The book is a “how-to” guide, bringing together analytical theory with pop culture in an action plan that encourages solidarity for people of all ages and backgrounds. Hancock explores the complexities of 21st century global politics; the dilemmas that exist for individuals, groups and public policy; and practices necessary for deep political solidarity. Approaches are examined in the context of political issues and events such as the 2008 election, immigration and Proposition 8, a ballot initiative in California that banned same-sex marriages in the state.
Each chapter concludes with suggestions for additional sources to bridge the gap between generations: Web sites to visit, YouTube clips to play, television shows to watch. The episode of 30 Rock where Tracy Jordan and Jenna Maroney pit their differences against each other is offered as a way to invite discussion on the “ridiculous logic” of the Oppression Olympics.
Hancock said she deliberately wrote the book so it could easily be used by a broad audience.
“Rather than being very technical and only applied to scholars, I’m really trying to foster a conversation between academics, policy practitioners and activists around the world,” she said.

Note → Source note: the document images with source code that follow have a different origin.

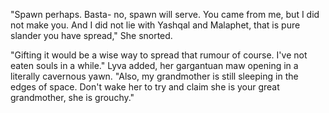 "Spawn perhaps. Basta- no, spawn will serve. You came from me, but I did not make you. And I did not lie with Yashqal and Malaphet, that is pure slander you have spread," She snorted.    

"Gifting it would be a wise way to spread that rumour of course. I've not eaten souls in a while." Lyva added, her gargantuan maw opening in a literally cavernous yawn. "Also, my grandmother is still sleeping in the edges of space. Don't wake her to try and claim she is your great grandmother, she is grouchy."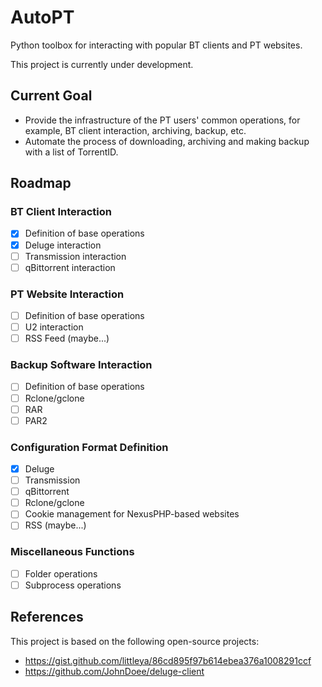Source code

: # AutoPT

Python toolbox for interacting with popular BT clients and PT websites.

This project is currently under development.

## Current Goal

* Provide the infrastructure of the PT users' common operations, for example, BT client interaction, archiving, backup, etc.
* Automate the process of downloading, archiving and making backup with a list of TorrentID.

## Roadmap

### BT Client Interaction

- [x] Definition of base operations
- [x] Deluge interaction
- [ ] Transmission interaction
- [ ] qBittorrent interaction

### PT Website Interaction

- [ ] Definition of base operations
- [ ] U2 interaction
- [ ] RSS Feed (maybe...)

### Backup Software Interaction

- [ ] Definition of base operations
- [ ] Rclone/gclone
- [ ] RAR
- [ ] PAR2

### Configuration Format Definition

- [x] Deluge
- [ ] Transmission
- [ ] qBittorrent
- [ ] Rclone/gclone
- [ ] Cookie management for NexusPHP-based websites
- [ ] RSS (maybe...)

### Miscellaneous Functions

- [ ] Folder operations
- [ ] Subprocess operations

## References

This project is based on the following open-source projects:
* https://gist.github.com/littleya/86cd895f97b614ebea376a1008291ccf
* https://github.com/JohnDoee/deluge-client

Ange-Marie Hancock is associate professor of political science and gender studies in USC Dornsife. Photo by Denise Winters.
For instance, with the current worldwide Occupy protests, which cut across all groups, Hancock offers intersectionality as a potential method for focusing the movement with a collective message.
“Right now, what we see with Occupy Wall Street is that virtually everyone involved — whether they’re on Wall Street, in Los Angeles or in another country — is that they are coming to the movement from any number of political issues.
“Intersectionality really helps us think about what would be the common policy agendas that could be put into place that would address what’s going on right now,” she said.
Hancock, who is associate director of the Center for the Study of Immigrant Integration in USC Dornsife, has served as an international expert in American politics for the U.S. Department of State. She also worked for the National Basketball Association where she conducted the preliminary research and wrote the original business plan for the Women’s National Basketball Association.
Solidarity Politics for Millennials is the first book in the series “The Politics of Intersectionality,” which Hancock is co-editing with British sociologist Nira Yuval-Davis. Forthcoming titles will look at faith and activism, and ways that intersectionality has been implemented in the European Union and around the world.
With the inaugural volume, Hancock hopes to engage millennials with a meaningful new framework for political progress. “In order to have an informed opinion, it helps to have a different analytical framework instead of simply being cued unknowingly into thinking through the Oppression Olympics.”